EXERCISE OBJECTIVE: What is needed is a word-for-word copy of the lines below from the one with "Source code" through the one with "and test reporting.", both included, with every picture left out.

Items from a data source:
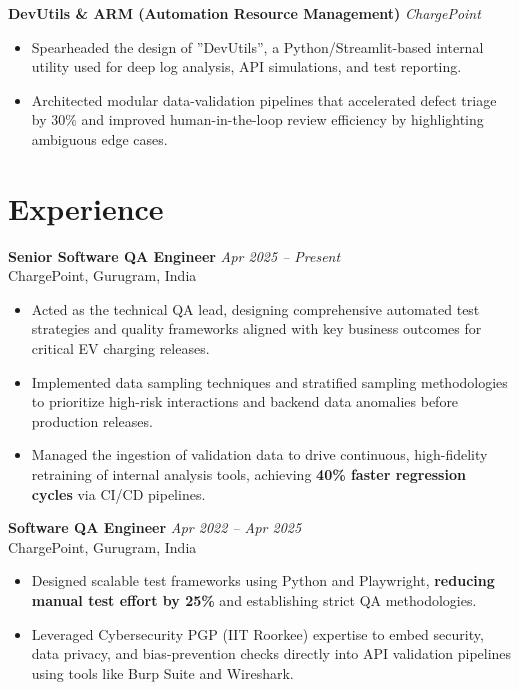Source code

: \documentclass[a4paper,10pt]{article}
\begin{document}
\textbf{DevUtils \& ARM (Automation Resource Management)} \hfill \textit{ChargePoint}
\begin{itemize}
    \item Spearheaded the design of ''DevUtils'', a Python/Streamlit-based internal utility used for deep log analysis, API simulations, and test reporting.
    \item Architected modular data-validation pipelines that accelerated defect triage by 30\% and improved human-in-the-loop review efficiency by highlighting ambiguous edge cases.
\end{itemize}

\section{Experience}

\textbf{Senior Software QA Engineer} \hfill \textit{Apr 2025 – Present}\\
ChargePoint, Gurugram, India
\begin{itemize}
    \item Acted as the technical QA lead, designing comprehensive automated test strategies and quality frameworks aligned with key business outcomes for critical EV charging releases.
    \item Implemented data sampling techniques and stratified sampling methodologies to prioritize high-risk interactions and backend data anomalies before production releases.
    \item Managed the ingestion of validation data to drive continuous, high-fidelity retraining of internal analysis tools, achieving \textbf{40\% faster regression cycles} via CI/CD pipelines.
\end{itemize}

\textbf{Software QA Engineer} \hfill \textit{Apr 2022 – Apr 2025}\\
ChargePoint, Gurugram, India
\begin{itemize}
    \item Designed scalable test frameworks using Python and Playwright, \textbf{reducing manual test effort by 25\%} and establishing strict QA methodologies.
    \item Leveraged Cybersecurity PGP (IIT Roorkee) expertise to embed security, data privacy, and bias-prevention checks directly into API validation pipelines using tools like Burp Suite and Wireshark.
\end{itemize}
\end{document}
...
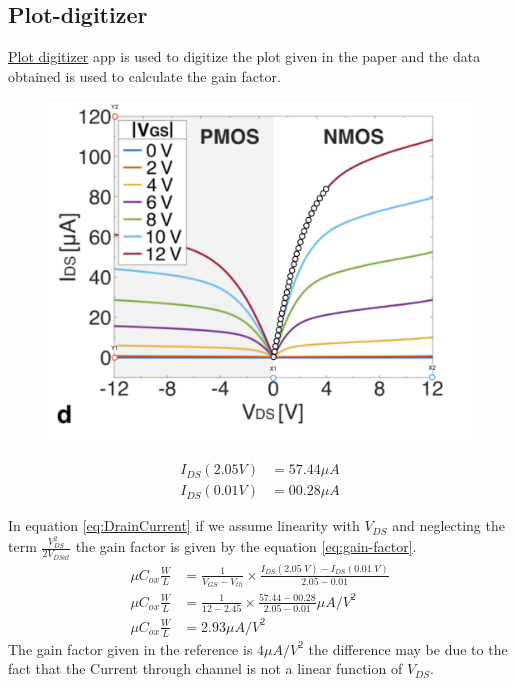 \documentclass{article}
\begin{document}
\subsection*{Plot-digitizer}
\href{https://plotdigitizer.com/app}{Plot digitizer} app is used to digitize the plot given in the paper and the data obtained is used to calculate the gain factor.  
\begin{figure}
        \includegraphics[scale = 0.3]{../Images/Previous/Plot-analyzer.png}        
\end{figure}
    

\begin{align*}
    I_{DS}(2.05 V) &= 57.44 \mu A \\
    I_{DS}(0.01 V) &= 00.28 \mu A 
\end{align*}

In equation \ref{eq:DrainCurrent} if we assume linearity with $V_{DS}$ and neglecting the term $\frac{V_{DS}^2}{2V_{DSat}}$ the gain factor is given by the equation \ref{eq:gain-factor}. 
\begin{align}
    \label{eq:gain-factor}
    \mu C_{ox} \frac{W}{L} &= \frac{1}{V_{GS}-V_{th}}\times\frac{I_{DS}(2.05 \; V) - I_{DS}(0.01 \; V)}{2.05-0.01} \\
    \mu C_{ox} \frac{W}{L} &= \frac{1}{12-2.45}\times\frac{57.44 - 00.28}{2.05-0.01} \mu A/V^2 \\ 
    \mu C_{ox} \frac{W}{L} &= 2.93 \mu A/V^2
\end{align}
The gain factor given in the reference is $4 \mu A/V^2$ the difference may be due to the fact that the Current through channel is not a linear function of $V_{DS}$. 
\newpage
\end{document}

ANSWER SPACE:
Source code

: \documentclass[a4paper,10pt]{article}
\begin{document}
\textbf{DevUtils \& ARM (Automation Resource Management)} \hfill \textit{ChargePoint}
\begin{itemize}
    \item Spearheaded the design of ''DevUtils'', a Python/Streamlit-based internal utility used for deep log analysis, API simulations, and test reporting.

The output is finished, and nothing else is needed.